Adding dynamic thread-setting logic for CGEMM(AOCL_DYNAMIC) (#48)

- Added a set of thresholds(based on input dimensions) that
  determine and set the ideal number of threads to be used
  for CGEMM (on ZEN4 and ZEN5 architectures).

- The thread-setting logic is as follows :
    - The underlying kernels(single-threaded) work on blocks
      of MRxk of A, kxNR of B and MRxNR of C. Thus, it is
      initially assumed that the optimal number of threads is
      ceil(m/MR)*ceil(n/NR).
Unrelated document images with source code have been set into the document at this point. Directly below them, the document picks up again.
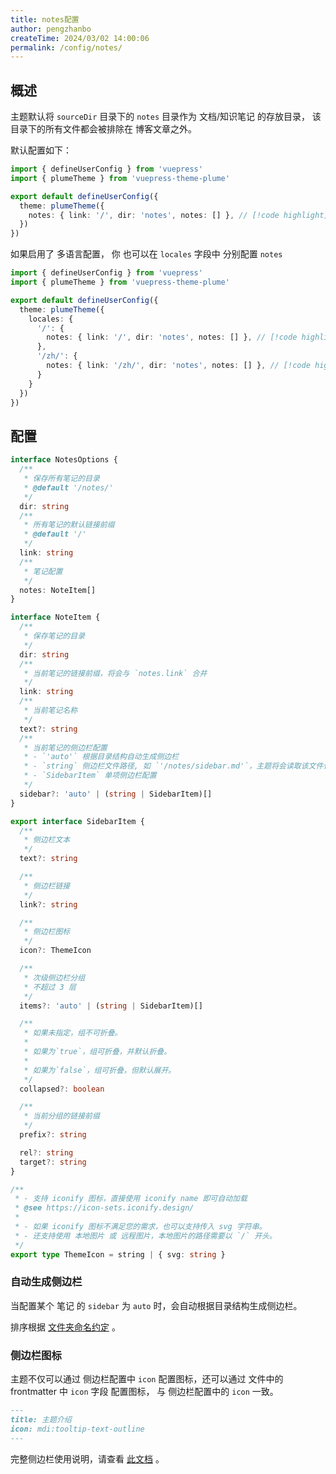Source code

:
 ```yaml
---
title: notes配置
author: pengzhanbo
createTime: 2024/03/02 14:00:06
permalink: /config/notes/
---
```


## 概述

主题默认将 `sourceDir` 目录下的 `notes` 目录作为 文档/知识笔记 的存放目录，
该目录下的所有文件都会被排除在 博客文章之外。

默认配置如下：

```ts title=".vuepress/config.ts"
import { defineUserConfig } from 'vuepress'
import { plumeTheme } from 'vuepress-theme-plume'

export default defineUserConfig({
  theme: plumeTheme({
    notes: { link: '/', dir: 'notes', notes: [] }, // [!code highlight]
  })
})
```

如果启用了 多语言配置， 你 也可以在 `locales` 字段中 分别配置 `notes`

```ts title=".vuepress/config.ts"
import { defineUserConfig } from 'vuepress'
import { plumeTheme } from 'vuepress-theme-plume'

export default defineUserConfig({
  theme: plumeTheme({
    locales: {
      '/': {
        notes: { link: '/', dir: 'notes', notes: [] }, // [!code highlight]
      },
      '/zh/': {
        notes: { link: '/zh/', dir: 'notes', notes: [] }, // [!code highlight]
      }
    }
  })
})
```

## 配置

```ts
interface NotesOptions {
  /**
   * 保存所有笔记的目录
   * @default '/notes/'
   */
  dir: string
  /**
   * 所有笔记的默认链接前缀
   * @default '/'
   */
  link: string
  /**
   * 笔记配置
   */
  notes: NoteItem[]
}

interface NoteItem {
  /**
   * 保存笔记的目录
   */
  dir: string
  /**
   * 当前笔记的链接前缀，将会与 `notes.link` 合并
   */
  link: string
  /**
   * 当前笔记名称
   */
  text?: string
  /**
   * 当前笔记的侧边栏配置
   * - `'auto'` 根据目录结构自动生成侧边栏
   * - `string` 侧边栏文件路径, 如 `'/notes/sidebar.md'`，主题将会读取该文件作为侧边栏
   * - `SidebarItem` 单项侧边栏配置
   */
  sidebar?: 'auto' | (string | SidebarItem)[]
}

export interface SidebarItem {
  /**
   * 侧边栏文本
   */
  text?: string

  /**
   * 侧边栏链接
   */
  link?: string

  /**
   * 侧边栏图标
   */
  icon?: ThemeIcon

  /**
   * 次级侧边栏分组
   * 不超过 3 层
   */
  items?: 'auto' | (string | SidebarItem)[]

  /**
   * 如果未指定，组不可折叠。
   *
   * 如果为`true`，组可折叠，并默认折叠。
   *
   * 如果为`false`，组可折叠，但默认展开。
   */
  collapsed?: boolean

  /**
   * 当前分组的链接前缀
   */
  prefix?: string

  rel?: string
  target?: string
}

/**
 * - 支持 iconify 图标，直接使用 iconify name 即可自动加载
 * @see https://icon-sets.iconify.design/
 *
 * - 如果 iconify 图标不满足您的需求，也可以支持传入 svg 字符串。
 * - 还支持使用 本地图片 或 远程图片，本地图片的路径需要以 `/` 开头。
 */
export type ThemeIcon = string | { svg: string }
```

### 自动生成侧边栏

当配置某个 笔记 的 `sidebar` 为 `auto` 时，会自动根据目录结构生成侧边栏。

排序根据 [文件夹命名约定](/guide/write/#文件夹命名约定) 。

### 侧边栏图标

主题不仅可以通过 侧边栏配置中 `icon` 配置图标，还可以通过 文件中的 frontmatter 中 `icon` 字段 配置图标，
与 侧边栏配置中的 `icon` 一致。

```md
---
title: 主题介绍
icon: mdi:tooltip-text-outline
---
```

完整侧边栏使用说明，请查看 [此文档](../guide/quick-start/document.md) 。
This is the upper bound on the
      actual number of threads that is ideal.

    - The actual ideal thread count could be lesser than the
      upper bound, based on the work that every thread receives.
      This is mainly determined by the value of 'k'.

    - If 'k' is small, the arithmetic intensity(AI) is low and
      memory bandwidth becomes the limiting factor, thus favoring
      smaller thread counts. In contrast, if 'k' is high, the AI
      is high and the workload scales well with higher thread counts.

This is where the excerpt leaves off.